━━ Record extracts

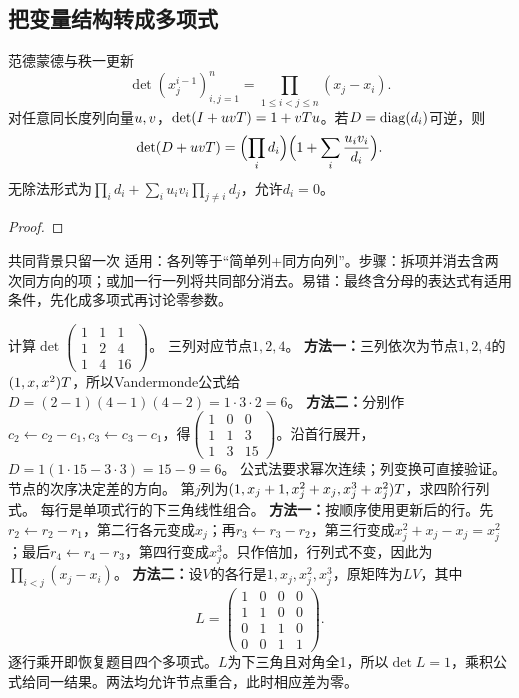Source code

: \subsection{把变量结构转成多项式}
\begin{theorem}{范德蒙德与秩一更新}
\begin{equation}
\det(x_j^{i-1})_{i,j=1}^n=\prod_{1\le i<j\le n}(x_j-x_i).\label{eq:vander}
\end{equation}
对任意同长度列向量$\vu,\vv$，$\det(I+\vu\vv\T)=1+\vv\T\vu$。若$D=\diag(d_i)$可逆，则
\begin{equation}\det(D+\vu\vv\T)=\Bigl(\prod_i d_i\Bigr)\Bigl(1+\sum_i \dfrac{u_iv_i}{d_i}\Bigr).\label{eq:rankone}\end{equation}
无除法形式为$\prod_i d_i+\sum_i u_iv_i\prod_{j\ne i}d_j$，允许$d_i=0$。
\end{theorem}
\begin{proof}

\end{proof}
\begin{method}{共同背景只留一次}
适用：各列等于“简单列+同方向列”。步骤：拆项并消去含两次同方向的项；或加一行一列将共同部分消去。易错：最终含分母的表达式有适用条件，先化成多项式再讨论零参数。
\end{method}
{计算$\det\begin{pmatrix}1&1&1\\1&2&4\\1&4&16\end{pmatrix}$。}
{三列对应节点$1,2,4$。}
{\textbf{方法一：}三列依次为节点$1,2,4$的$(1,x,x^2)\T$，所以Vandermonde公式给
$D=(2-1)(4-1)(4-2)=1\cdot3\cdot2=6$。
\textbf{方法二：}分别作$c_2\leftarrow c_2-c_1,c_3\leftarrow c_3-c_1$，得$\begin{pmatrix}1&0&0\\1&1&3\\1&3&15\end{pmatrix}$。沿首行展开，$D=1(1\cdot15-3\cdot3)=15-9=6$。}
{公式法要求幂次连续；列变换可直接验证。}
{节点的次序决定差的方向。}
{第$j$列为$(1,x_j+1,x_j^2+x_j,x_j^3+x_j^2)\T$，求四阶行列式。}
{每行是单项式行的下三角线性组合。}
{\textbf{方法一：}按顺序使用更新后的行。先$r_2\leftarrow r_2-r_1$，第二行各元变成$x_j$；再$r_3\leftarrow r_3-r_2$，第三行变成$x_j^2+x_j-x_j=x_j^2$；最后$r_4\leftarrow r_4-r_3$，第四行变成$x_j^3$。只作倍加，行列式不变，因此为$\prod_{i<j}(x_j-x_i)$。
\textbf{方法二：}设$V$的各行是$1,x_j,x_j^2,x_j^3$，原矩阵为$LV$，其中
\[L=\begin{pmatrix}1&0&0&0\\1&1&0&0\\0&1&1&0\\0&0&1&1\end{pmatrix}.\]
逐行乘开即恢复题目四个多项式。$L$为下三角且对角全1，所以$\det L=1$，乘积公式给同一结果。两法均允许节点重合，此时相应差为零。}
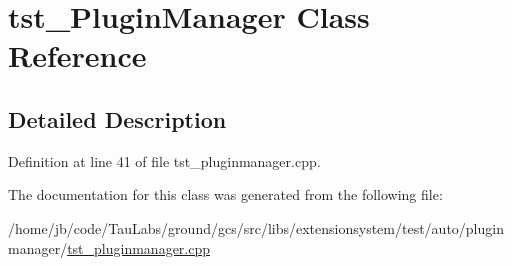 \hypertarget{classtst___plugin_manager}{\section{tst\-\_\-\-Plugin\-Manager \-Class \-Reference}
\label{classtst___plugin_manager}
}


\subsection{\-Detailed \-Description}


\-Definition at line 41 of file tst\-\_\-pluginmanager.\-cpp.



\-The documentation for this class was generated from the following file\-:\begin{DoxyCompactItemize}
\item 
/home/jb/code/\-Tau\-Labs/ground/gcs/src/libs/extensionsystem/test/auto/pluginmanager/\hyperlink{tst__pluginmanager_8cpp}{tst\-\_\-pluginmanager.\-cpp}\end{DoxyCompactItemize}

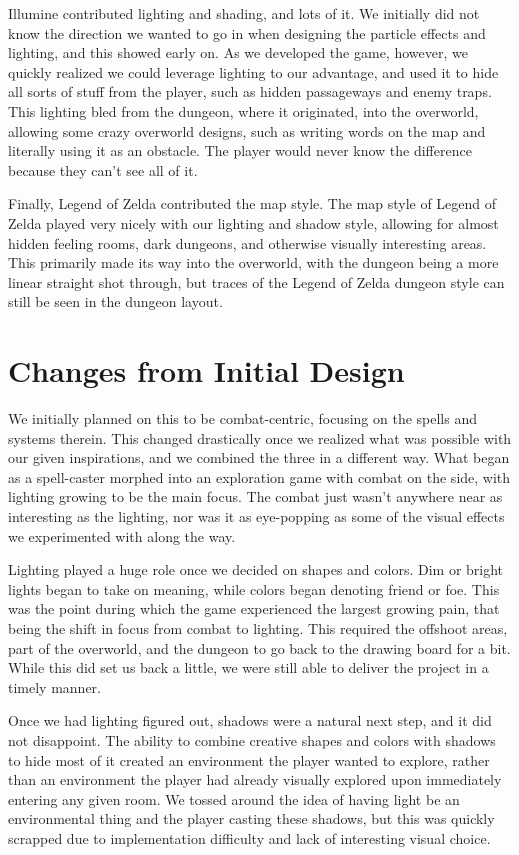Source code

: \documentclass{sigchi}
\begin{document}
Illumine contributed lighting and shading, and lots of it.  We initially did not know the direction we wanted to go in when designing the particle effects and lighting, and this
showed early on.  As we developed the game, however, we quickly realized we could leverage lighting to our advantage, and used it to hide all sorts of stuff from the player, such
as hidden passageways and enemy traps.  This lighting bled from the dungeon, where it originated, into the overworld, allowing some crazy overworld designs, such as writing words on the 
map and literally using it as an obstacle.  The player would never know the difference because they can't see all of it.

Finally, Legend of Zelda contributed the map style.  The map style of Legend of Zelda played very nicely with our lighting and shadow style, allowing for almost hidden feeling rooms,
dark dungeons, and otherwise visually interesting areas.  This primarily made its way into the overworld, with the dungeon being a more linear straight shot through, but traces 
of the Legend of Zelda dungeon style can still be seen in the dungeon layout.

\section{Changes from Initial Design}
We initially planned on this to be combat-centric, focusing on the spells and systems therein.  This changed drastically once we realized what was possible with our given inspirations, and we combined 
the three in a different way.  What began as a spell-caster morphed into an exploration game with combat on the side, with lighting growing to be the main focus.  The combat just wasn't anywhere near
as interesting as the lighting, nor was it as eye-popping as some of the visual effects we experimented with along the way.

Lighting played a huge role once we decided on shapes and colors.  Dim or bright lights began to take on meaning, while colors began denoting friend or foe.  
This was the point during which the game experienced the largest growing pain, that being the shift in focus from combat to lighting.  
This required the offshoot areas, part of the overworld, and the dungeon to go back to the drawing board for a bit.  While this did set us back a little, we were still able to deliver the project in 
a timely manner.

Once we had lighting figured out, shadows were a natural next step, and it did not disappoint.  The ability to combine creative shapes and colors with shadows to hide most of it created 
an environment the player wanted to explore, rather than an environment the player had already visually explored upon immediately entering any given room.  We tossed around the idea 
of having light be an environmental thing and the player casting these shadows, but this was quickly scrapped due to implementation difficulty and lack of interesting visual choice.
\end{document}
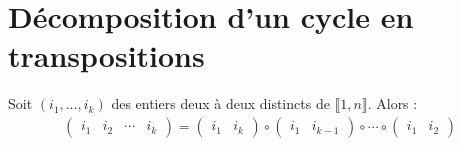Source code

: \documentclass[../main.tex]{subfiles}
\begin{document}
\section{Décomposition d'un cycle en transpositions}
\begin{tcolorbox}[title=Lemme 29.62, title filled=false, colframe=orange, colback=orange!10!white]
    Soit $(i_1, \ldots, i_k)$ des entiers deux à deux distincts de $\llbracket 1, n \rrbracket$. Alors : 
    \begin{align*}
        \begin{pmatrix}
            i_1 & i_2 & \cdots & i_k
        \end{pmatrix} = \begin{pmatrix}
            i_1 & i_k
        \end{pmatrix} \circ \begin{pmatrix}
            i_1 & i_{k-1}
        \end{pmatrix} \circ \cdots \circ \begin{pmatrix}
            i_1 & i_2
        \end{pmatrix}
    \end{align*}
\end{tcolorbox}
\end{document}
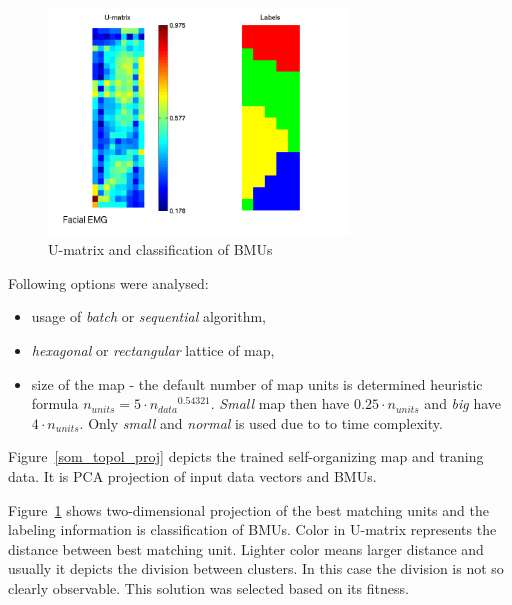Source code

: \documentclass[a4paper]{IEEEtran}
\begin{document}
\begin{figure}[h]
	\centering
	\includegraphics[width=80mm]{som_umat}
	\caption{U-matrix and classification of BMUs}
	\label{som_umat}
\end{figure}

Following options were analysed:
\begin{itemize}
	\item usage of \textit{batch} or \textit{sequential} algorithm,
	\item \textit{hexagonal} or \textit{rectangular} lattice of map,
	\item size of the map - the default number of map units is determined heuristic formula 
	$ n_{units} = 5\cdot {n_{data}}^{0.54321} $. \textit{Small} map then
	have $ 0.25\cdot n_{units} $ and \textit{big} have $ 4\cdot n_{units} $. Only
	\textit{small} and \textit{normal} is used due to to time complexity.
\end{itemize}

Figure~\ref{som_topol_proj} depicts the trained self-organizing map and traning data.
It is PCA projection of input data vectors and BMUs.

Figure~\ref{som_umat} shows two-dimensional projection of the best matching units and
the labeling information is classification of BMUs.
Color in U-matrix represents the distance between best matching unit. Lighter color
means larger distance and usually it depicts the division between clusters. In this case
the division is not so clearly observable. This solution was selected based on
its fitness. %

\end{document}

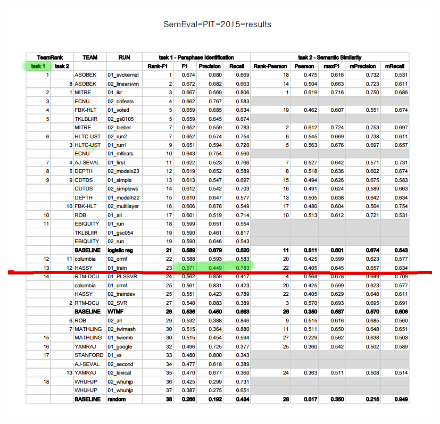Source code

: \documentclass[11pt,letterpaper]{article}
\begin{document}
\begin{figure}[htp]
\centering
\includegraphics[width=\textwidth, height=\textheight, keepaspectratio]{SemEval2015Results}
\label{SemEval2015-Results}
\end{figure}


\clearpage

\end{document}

━━━━
━━ Record extracts

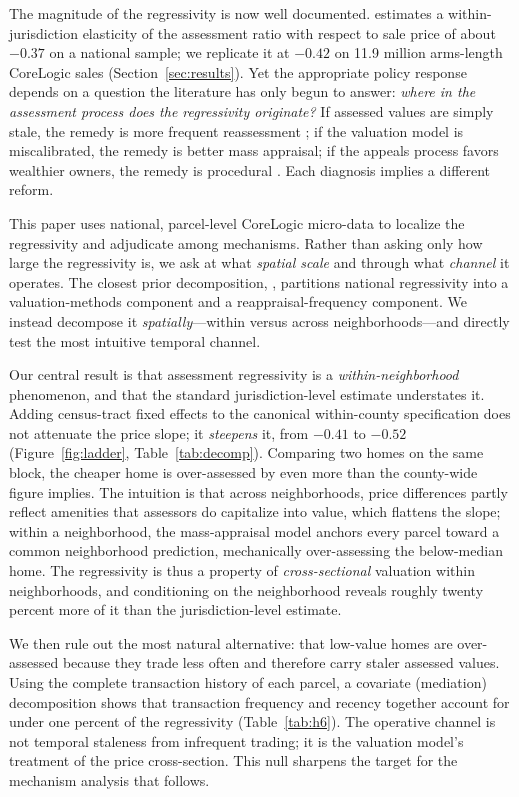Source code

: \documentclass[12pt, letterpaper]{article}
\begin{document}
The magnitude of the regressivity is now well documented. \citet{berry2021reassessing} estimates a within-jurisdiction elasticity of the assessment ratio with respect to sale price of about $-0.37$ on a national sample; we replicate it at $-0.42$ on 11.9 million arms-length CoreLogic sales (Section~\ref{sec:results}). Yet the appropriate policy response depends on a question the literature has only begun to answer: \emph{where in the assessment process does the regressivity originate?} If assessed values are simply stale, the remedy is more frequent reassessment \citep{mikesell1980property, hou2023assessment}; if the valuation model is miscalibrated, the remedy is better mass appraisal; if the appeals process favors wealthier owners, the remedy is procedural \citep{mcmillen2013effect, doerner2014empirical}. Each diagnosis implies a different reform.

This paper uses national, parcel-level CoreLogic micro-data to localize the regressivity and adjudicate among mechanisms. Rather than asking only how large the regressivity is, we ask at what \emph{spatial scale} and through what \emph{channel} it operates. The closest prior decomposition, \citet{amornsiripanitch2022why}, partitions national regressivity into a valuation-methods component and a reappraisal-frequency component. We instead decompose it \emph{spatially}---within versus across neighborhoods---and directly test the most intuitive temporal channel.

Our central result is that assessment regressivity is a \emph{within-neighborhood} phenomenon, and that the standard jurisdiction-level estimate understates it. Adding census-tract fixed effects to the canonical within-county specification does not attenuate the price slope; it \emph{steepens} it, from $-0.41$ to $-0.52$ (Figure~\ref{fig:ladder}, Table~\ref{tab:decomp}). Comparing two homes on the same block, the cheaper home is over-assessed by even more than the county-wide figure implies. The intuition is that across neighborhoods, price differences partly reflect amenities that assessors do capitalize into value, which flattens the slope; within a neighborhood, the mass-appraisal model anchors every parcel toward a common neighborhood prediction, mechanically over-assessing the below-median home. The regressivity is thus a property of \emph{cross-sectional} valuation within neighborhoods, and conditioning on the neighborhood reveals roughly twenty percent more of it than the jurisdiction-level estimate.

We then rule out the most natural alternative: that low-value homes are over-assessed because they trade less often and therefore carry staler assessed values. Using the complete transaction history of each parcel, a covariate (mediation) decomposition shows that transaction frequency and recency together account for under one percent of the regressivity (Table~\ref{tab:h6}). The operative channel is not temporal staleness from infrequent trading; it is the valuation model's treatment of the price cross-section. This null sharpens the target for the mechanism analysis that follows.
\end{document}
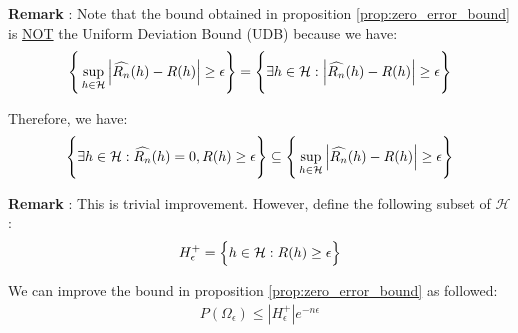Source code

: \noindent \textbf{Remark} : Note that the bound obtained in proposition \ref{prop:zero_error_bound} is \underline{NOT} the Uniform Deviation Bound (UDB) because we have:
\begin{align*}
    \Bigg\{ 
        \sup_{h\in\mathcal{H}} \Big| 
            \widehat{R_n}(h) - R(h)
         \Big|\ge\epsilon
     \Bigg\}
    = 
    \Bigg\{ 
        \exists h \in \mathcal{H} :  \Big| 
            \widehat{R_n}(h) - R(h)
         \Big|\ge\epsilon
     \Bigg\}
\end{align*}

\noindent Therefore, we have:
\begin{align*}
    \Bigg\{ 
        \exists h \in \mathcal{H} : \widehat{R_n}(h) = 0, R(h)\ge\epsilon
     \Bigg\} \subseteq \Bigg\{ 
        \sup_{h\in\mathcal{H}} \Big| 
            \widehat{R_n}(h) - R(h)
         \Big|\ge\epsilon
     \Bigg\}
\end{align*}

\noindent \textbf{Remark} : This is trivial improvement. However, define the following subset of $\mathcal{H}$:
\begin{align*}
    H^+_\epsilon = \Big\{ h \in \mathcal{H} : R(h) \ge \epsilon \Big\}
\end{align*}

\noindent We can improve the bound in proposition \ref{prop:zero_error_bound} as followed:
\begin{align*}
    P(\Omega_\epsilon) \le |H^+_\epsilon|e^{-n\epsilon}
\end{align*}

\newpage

━━━━

→ **Work to be completed**
Whatever pictures the records hold, omit them; give again exactly the lines from the one containing "This required the" through the one containing "have $ 0.25\cdot".

→ **Task response**
This required the offshoot areas, part of the overworld, and the dungeon to go back to the drawing board for a bit.  While this did set us back a little, we were still able to deliver the project in 
a timely manner.

Once we had lighting figured out, shadows were a natural next step, and it did not disappoint.  The ability to combine creative shapes and colors with shadows to hide most of it created 
an environment the player wanted to explore, rather than an environment the player had already visually explored upon immediately entering any given room.  We tossed around the idea 
of having light be an environmental thing and the player casting these shadows, but this was quickly scrapped due to implementation difficulty and lack of interesting visual choice.
\end{document}
Source code

: \documentclass[../main.tex]{subfiles}
\begin{document}
\section{Décomposition d'un cycle en transpositions}
\begin{tcolorbox}[title=Lemme 29.62, title filled=false, colframe=orange, colback=orange!10!white]
    Soit $(i_1, \ldots, i_k)$ des entiers deux à deux distincts de $\llbracket 1, n \rrbracket$. Alors : 
    \begin{align*}
        \begin{pmatrix}
            i_1 & i_2 & \cdots & i_k
        \end{pmatrix} = \begin{pmatrix}
            i_1 & i_k
        \end{pmatrix} \circ \begin{pmatrix}
            i_1 & i_{k-1}
        \end{pmatrix} \circ \cdots \circ \begin{pmatrix}
            i_1 & i_2
        \end{pmatrix}
    \end{align*}
\end{tcolorbox}
\end{document}
Source code

: \documentclass[a4paper]{IEEEtran}
\begin{document}
\begin{figure}[h]
	\centering
	\includegraphics[width=80mm]{som_umat}
	\caption{U-matrix and classification of BMUs}
	\label{som_umat}
\end{figure}

Following options were analysed:
\begin{itemize}
	\item usage of \textit{batch} or \textit{sequential} algorithm,
	\item \textit{hexagonal} or \textit{rectangular} lattice of map,
	\item size of the map - the default number of map units is determined heuristic formula 
	$ n_{units} = 5\cdot {n_{data}}^{0.54321} $. \textit{Small} map then
	have $ 0.25\cdot n_{units} $ and \textit{big} have $ 4\cdot n_{units} $. Only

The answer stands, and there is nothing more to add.